Records from a dataset:
<<<<

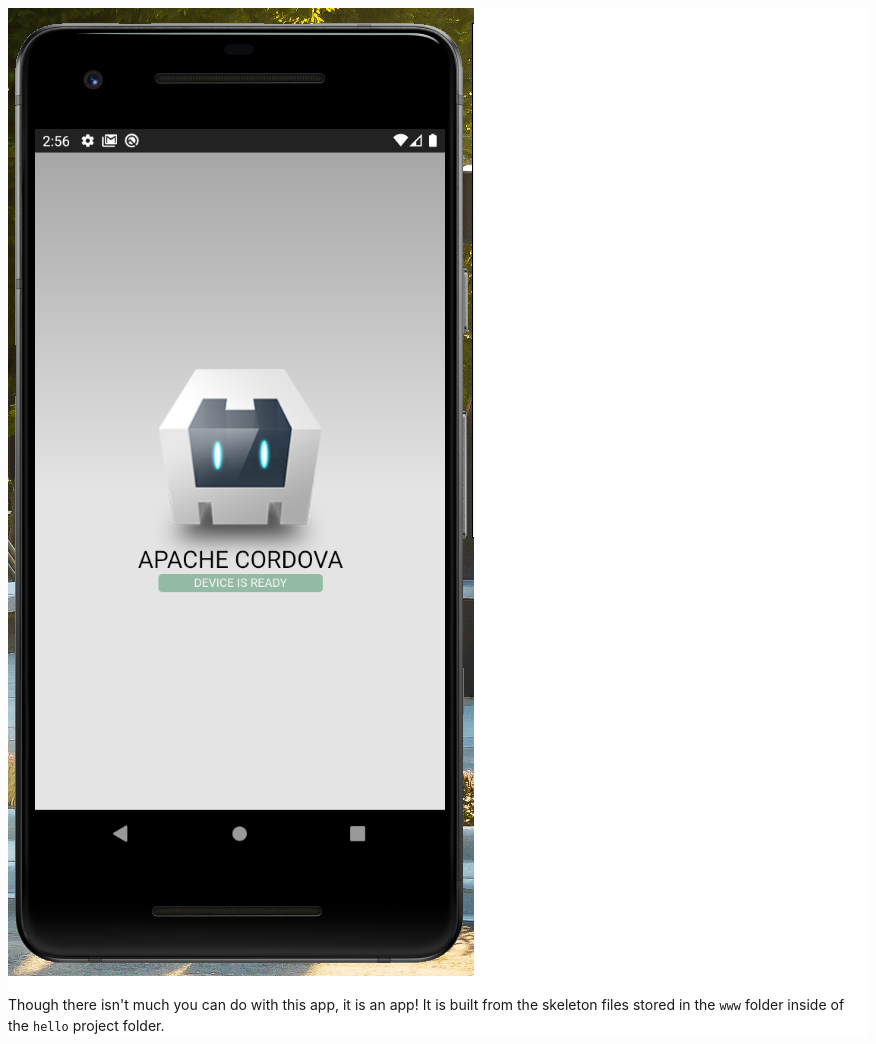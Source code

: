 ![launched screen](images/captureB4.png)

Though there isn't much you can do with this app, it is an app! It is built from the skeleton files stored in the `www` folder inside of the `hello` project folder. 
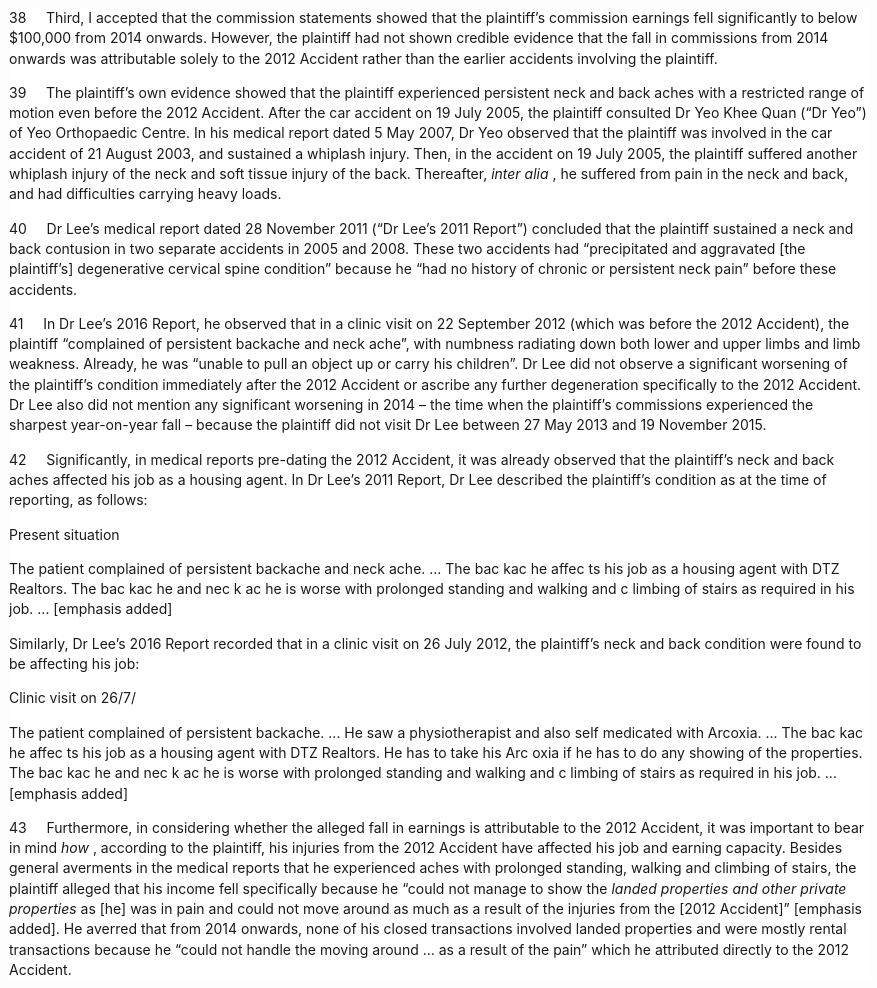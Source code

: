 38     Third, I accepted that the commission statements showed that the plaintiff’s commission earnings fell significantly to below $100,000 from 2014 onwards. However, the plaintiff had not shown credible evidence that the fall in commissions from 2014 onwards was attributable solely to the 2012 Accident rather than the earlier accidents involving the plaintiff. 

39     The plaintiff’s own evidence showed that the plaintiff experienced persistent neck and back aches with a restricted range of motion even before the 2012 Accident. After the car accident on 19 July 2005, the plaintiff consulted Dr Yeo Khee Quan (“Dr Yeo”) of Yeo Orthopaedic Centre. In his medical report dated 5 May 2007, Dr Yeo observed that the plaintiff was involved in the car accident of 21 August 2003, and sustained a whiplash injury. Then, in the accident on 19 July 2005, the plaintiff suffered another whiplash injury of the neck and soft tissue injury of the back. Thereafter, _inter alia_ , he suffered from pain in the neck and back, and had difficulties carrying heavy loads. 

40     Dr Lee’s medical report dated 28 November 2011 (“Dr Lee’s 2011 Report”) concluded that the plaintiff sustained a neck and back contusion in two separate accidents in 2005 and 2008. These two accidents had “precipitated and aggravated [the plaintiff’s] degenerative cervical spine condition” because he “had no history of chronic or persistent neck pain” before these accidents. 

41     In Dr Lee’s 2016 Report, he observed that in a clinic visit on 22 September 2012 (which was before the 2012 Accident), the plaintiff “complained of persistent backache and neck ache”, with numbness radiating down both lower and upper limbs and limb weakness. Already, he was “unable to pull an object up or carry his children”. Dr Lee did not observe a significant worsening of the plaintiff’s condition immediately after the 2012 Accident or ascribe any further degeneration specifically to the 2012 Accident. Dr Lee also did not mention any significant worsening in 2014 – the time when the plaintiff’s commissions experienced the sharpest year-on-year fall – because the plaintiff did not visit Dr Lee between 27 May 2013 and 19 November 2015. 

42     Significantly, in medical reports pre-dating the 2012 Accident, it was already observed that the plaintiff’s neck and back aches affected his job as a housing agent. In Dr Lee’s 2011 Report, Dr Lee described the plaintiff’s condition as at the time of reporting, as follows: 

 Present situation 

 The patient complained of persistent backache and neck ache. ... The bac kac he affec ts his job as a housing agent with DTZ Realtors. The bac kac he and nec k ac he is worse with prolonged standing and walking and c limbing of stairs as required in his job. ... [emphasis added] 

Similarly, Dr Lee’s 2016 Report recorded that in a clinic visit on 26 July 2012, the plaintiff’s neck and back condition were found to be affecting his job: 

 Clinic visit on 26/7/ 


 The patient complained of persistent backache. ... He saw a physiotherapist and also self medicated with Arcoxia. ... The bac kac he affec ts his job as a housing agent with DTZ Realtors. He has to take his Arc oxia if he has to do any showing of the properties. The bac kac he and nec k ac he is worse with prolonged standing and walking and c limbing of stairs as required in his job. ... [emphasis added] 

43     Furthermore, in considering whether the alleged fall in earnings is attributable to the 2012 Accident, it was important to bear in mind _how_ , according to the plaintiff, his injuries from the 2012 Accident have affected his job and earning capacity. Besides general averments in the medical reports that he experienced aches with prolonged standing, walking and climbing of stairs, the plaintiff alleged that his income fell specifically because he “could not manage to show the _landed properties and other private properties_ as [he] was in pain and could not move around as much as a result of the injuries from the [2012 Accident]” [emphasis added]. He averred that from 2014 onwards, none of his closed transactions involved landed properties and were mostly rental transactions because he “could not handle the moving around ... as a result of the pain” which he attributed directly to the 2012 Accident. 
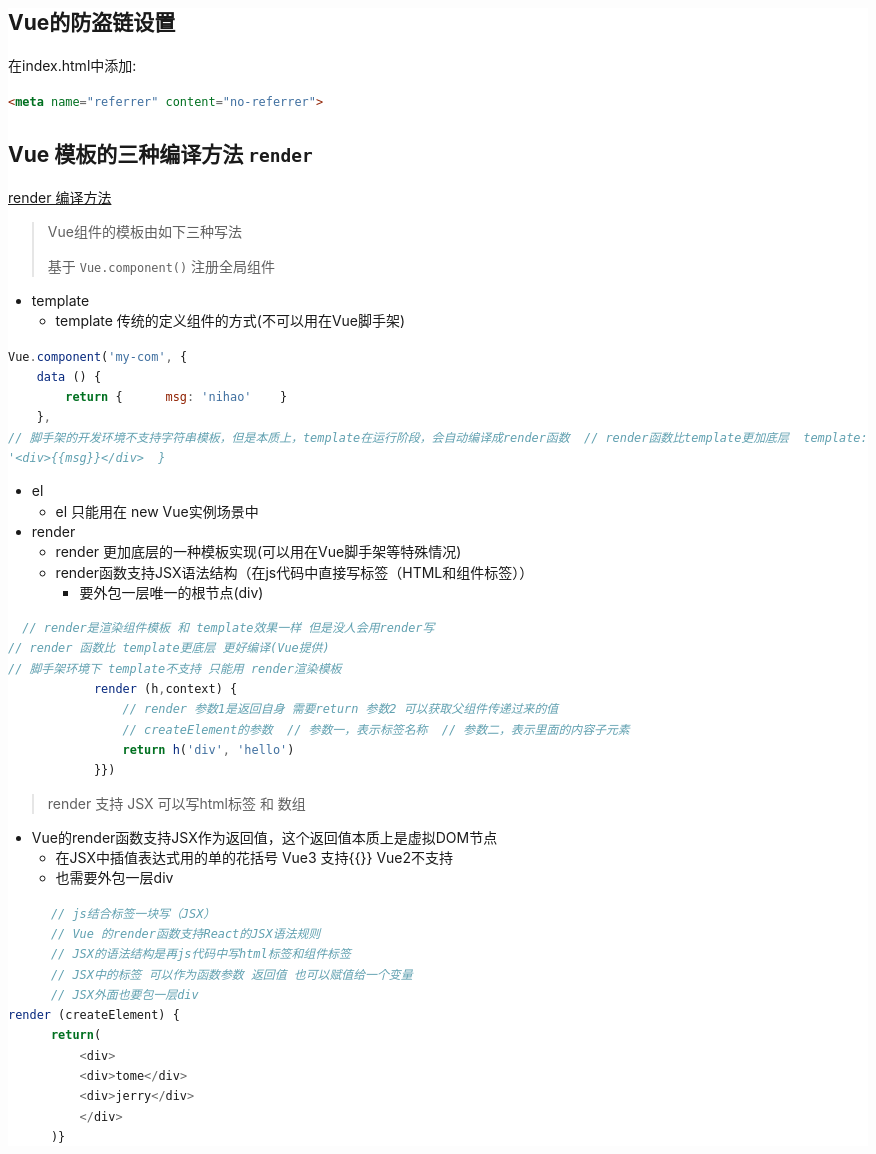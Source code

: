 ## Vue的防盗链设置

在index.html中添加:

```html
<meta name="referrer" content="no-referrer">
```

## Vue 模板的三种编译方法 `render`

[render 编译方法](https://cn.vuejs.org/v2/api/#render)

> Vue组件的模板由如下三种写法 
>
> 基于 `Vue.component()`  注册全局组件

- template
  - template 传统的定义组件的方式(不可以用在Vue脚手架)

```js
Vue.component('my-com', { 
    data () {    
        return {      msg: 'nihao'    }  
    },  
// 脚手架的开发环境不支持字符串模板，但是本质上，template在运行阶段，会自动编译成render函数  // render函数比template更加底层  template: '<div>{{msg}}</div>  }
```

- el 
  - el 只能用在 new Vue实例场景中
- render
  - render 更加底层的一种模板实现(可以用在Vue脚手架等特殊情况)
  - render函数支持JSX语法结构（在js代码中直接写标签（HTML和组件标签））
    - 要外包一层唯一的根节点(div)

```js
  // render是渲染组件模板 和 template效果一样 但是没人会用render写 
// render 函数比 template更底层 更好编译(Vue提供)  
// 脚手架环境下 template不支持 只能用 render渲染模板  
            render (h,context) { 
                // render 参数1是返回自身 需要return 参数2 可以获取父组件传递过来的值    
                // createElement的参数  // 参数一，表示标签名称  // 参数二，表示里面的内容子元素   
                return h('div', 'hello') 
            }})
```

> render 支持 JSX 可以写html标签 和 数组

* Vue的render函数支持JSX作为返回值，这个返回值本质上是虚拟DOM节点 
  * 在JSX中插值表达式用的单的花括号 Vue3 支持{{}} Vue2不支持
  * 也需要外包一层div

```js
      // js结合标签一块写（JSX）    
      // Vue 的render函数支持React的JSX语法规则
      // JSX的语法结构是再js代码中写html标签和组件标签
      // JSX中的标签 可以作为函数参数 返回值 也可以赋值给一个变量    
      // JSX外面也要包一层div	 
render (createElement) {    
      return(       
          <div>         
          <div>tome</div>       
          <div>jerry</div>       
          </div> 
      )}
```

>>>>

Directions for this task:
Exact copy, no pictures: please print the data above once more.

Task output:
Source code

: ![launched screen](images/captureB4.png)

Though there isn't much you can do with this app, it is an app! It is built from the skeleton files stored in the `www` folder inside of the `hello` project folder. 
Source code

: 38     Third, I accepted that the commission statements showed that the plaintiff’s commission earnings fell significantly to below $100,000 from 2014 onwards. However, the plaintiff had not shown credible evidence that the fall in commissions from 2014 onwards was attributable solely to the 2012 Accident rather than the earlier accidents involving the plaintiff. 

39     The plaintiff’s own evidence showed that the plaintiff experienced persistent neck and back aches with a restricted range of motion even before the 2012 Accident. After the car accident on 19 July 2005, the plaintiff consulted Dr Yeo Khee Quan (“Dr Yeo”) of Yeo Orthopaedic Centre. In his medical report dated 5 May 2007, Dr Yeo observed that the plaintiff was involved in the car accident of 21 August 2003, and sustained a whiplash injury. Then, in the accident on 19 July 2005, the plaintiff suffered another whiplash injury of the neck and soft tissue injury of the back. Thereafter, _inter alia_ , he suffered from pain in the neck and back, and had difficulties carrying heavy loads. 

40     Dr Lee’s medical report dated 28 November 2011 (“Dr Lee’s 2011 Report”) concluded that the plaintiff sustained a neck and back contusion in two separate accidents in 2005 and 2008. These two accidents had “precipitated and aggravated [the plaintiff’s] degenerative cervical spine condition” because he “had no history of chronic or persistent neck pain” before these accidents. 

41     In Dr Lee’s 2016 Report, he observed that in a clinic visit on 22 September 2012 (which was before the 2012 Accident), the plaintiff “complained of persistent backache and neck ache”, with numbness radiating down both lower and upper limbs and limb weakness. Already, he was “unable to pull an object up or carry his children”. Dr Lee did not observe a significant worsening of the plaintiff’s condition immediately after the 2012 Accident or ascribe any further degeneration specifically to the 2012 Accident. Dr Lee also did not mention any significant worsening in 2014 – the time when the plaintiff’s commissions experienced the sharpest year-on-year fall – because the plaintiff did not visit Dr Lee between 27 May 2013 and 19 November 2015. 

42     Significantly, in medical reports pre-dating the 2012 Accident, it was already observed that the plaintiff’s neck and back aches affected his job as a housing agent. In Dr Lee’s 2011 Report, Dr Lee described the plaintiff’s condition as at the time of reporting, as follows: 

 Present situation 

 The patient complained of persistent backache and neck ache. ... The bac kac he affec ts his job as a housing agent with DTZ Realtors. The bac kac he and nec k ac he is worse with prolonged standing and walking and c limbing of stairs as required in his job. ... [emphasis added] 

Similarly, Dr Lee’s 2016 Report recorded that in a clinic visit on 26 July 2012, the plaintiff’s neck and back condition were found to be affecting his job: 

 Clinic visit on 26/7/ 


 The patient complained of persistent backache. ... He saw a physiotherapist and also self medicated with Arcoxia. ... The bac kac he affec ts his job as a housing agent with DTZ Realtors. He has to take his Arc oxia if he has to do any showing of the properties. The bac kac he and nec k ac he is worse with prolonged standing and walking and c limbing of stairs as required in his job. ... [emphasis added] 

43     Furthermore, in considering whether the alleged fall in earnings is attributable to the 2012 Accident, it was important to bear in mind _how_ , according to the plaintiff, his injuries from the 2012 Accident have affected his job and earning capacity. Besides general averments in the medical reports that he experienced aches with prolonged standing, walking and climbing of stairs, the plaintiff alleged that his income fell specifically because he “could not manage to show the _landed properties and other private properties_ as [he] was in pain and could not move around as much as a result of the injuries from the [2012 Accident]” [emphasis added]. He averred that from 2014 onwards, none of his closed transactions involved landed properties and were mostly rental transactions because he “could not handle the moving around ... as a result of the pain” which he attributed directly to the 2012 Accident. 
Source code

: ## Vue的防盗链设置

在index.html中添加:

```html
<meta name="referrer" content="no-referrer">
```

## Vue 模板的三种编译方法 `render`

[render 编译方法](https://cn.vuejs.org/v2/api/#render)

> Vue组件的模板由如下三种写法 
>
> 基于 `Vue.component()`  注册全局组件

- template
  - template 传统的定义组件的方式(不可以用在Vue脚手架)

```js
Vue.component('my-com', { 
    data () {    
        return {      msg: 'nihao'    }  
    },  
// 脚手架的开发环境不支持字符串模板，但是本质上，template在运行阶段，会自动编译成render函数  // render函数比template更加底层  template: '<div>{{msg}}</div>  }
```

- el 
  - el 只能用在 new Vue实例场景中
- render
  - render 更加底层的一种模板实现(可以用在Vue脚手架等特殊情况)
  - render函数支持JSX语法结构（在js代码中直接写标签（HTML和组件标签））
    - 要外包一层唯一的根节点(div)

```js
  // render是渲染组件模板 和 template效果一样 但是没人会用render写 
// render 函数比 template更底层 更好编译(Vue提供)  
// 脚手架环境下 template不支持 只能用 render渲染模板  
            render (h,context) { 
                // render 参数1是返回自身 需要return 参数2 可以获取父组件传递过来的值    
                // createElement的参数  // 参数一，表示标签名称  // 参数二，表示里面的内容子元素   
                return h('div', 'hello') 
            }})
```

> render 支持 JSX 可以写html标签 和 数组

* Vue的render函数支持JSX作为返回值，这个返回值本质上是虚拟DOM节点 
  * 在JSX中插值表达式用的单的花括号 Vue3 支持{{}} Vue2不支持
  * 也需要外包一层div

```js
      // js结合标签一块写（JSX）    
      // Vue 的render函数支持React的JSX语法规则
      // JSX的语法结构是再js代码中写html标签和组件标签
      // JSX中的标签 可以作为函数参数 返回值 也可以赋值给一个变量    
      // JSX外面也要包一层div	 
render (createElement) {    
      return(       
          <div>         
          <div>tome</div>       
          <div>jerry</div>       
          </div> 
      )}
```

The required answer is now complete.